* [Prompt] Using the listing below, return every line that includes "OpenCore".

* [Data to examine]

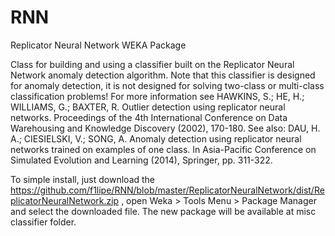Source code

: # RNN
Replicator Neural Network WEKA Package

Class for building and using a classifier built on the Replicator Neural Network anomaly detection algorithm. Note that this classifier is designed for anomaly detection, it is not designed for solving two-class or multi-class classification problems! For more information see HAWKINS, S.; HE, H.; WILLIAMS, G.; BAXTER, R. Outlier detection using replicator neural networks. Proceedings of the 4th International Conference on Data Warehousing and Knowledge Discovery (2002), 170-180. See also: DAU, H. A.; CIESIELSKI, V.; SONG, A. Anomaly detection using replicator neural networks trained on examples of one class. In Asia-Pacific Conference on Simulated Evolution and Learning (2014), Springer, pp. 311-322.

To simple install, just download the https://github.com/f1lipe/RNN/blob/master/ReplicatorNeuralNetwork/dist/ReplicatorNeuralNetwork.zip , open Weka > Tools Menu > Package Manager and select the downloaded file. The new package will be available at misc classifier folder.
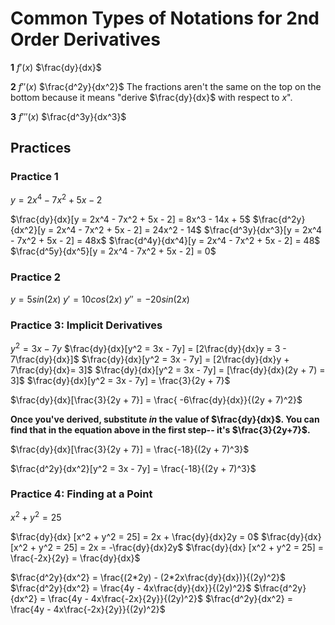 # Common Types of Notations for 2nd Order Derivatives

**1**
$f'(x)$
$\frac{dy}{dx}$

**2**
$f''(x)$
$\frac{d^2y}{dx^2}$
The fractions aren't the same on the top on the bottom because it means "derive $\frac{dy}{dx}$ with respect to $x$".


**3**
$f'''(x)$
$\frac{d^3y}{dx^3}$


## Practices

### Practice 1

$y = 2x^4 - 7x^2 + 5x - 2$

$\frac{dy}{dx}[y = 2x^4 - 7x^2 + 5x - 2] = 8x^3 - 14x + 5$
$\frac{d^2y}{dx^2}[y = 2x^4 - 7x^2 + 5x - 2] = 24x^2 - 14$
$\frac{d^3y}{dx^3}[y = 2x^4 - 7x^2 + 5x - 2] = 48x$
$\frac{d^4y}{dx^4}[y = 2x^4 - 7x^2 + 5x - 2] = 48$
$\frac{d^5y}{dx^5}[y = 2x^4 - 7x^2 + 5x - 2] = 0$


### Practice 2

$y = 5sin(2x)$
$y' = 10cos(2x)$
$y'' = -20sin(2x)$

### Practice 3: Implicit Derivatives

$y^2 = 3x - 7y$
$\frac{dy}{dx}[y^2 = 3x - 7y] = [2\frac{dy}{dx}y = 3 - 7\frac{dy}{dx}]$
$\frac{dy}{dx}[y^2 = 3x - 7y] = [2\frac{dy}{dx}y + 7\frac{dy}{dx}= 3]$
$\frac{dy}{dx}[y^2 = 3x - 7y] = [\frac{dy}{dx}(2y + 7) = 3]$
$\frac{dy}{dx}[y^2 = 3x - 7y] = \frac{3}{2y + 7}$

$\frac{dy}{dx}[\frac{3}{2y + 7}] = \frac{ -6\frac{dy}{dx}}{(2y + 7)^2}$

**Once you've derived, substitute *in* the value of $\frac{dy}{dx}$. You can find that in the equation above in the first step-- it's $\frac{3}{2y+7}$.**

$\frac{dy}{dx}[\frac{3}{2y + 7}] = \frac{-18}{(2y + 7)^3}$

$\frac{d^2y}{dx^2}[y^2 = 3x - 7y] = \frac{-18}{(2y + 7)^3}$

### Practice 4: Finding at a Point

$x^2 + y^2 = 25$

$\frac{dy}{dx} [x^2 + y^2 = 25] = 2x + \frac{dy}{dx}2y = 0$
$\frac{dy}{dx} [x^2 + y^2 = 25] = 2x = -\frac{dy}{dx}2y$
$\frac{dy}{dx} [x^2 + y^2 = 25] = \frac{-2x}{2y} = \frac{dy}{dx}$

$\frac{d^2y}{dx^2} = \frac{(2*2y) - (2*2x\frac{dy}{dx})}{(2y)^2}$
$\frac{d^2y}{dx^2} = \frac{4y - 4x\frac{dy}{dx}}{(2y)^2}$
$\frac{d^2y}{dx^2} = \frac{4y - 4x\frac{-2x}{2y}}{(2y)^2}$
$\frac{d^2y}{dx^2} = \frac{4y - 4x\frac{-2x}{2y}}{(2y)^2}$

---

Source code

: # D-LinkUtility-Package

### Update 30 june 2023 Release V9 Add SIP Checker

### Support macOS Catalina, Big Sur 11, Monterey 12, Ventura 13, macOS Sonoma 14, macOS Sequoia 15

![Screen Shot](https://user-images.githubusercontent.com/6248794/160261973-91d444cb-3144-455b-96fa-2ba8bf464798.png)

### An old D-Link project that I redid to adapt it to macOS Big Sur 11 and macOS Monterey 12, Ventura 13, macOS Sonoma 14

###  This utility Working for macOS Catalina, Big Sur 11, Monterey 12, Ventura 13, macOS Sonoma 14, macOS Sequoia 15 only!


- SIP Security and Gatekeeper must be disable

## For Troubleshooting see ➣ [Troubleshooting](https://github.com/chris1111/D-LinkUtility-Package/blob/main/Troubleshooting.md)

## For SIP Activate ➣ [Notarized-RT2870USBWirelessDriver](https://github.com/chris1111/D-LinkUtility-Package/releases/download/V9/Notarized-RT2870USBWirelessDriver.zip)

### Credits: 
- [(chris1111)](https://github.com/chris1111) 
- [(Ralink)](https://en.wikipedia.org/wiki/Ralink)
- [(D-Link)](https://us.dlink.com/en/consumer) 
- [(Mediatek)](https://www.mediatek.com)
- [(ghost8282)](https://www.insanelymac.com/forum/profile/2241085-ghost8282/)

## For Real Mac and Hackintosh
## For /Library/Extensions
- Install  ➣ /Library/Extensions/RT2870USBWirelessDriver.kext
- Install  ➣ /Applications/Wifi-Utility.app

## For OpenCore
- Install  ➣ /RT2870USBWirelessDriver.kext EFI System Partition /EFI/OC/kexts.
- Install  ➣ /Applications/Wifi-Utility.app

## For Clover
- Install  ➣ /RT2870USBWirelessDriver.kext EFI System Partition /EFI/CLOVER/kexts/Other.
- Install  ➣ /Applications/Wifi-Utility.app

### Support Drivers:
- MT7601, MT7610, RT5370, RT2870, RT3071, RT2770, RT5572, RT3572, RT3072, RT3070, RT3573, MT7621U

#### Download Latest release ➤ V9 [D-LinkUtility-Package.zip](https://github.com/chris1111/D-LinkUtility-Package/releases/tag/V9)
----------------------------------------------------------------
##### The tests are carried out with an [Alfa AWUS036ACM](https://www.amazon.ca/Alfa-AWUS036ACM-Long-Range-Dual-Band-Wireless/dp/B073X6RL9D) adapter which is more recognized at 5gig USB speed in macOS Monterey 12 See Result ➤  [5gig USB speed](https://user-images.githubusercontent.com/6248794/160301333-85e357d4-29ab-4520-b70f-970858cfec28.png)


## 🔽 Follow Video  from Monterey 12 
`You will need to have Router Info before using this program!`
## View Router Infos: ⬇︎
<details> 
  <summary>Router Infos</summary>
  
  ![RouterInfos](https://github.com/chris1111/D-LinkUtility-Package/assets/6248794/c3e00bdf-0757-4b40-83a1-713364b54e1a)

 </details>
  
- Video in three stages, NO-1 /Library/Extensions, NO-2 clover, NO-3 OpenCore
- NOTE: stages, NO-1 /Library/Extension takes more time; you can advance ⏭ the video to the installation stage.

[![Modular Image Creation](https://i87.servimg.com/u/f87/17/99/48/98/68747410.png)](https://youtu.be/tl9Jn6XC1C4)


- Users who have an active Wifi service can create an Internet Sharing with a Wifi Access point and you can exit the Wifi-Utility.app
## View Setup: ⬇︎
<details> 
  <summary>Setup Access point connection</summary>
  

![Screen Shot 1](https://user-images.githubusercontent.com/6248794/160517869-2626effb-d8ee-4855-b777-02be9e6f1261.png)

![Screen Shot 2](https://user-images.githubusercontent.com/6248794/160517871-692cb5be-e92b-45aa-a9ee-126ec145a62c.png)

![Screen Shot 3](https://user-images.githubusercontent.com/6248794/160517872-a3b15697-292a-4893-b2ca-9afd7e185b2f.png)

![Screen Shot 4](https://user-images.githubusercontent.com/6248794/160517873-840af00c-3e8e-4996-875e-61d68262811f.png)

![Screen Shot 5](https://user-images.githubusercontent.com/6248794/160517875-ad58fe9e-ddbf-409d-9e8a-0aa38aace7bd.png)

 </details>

...

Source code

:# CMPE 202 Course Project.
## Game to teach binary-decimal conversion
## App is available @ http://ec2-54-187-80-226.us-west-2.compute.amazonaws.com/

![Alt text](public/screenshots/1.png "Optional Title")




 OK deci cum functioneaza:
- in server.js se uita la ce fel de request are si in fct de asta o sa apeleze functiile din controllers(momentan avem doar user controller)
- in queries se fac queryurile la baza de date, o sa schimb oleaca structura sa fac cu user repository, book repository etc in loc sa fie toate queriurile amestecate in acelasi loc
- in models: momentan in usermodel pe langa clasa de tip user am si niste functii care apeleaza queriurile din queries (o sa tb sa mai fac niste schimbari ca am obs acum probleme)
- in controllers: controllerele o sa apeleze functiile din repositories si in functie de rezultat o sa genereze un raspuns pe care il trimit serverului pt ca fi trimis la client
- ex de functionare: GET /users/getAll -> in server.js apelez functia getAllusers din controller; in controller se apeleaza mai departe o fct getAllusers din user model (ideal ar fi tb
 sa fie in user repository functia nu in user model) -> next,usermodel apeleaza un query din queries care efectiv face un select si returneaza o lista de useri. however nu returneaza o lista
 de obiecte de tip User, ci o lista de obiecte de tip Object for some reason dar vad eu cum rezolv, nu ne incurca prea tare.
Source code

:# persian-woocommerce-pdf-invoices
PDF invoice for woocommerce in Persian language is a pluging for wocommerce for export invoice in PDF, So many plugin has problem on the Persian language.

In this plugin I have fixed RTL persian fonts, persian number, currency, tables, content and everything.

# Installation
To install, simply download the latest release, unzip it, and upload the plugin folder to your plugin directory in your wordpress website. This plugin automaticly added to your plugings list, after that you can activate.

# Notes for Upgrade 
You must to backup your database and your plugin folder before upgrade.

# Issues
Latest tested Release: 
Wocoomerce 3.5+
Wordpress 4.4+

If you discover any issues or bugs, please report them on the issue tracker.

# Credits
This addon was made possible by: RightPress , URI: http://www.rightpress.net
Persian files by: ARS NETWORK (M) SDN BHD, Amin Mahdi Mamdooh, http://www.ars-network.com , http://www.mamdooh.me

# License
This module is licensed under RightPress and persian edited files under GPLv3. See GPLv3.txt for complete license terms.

* [Your response]
## For OpenCore
- Video in three stages, NO-1 /Library/Extensions, NO-2 clover, NO-3 OpenCore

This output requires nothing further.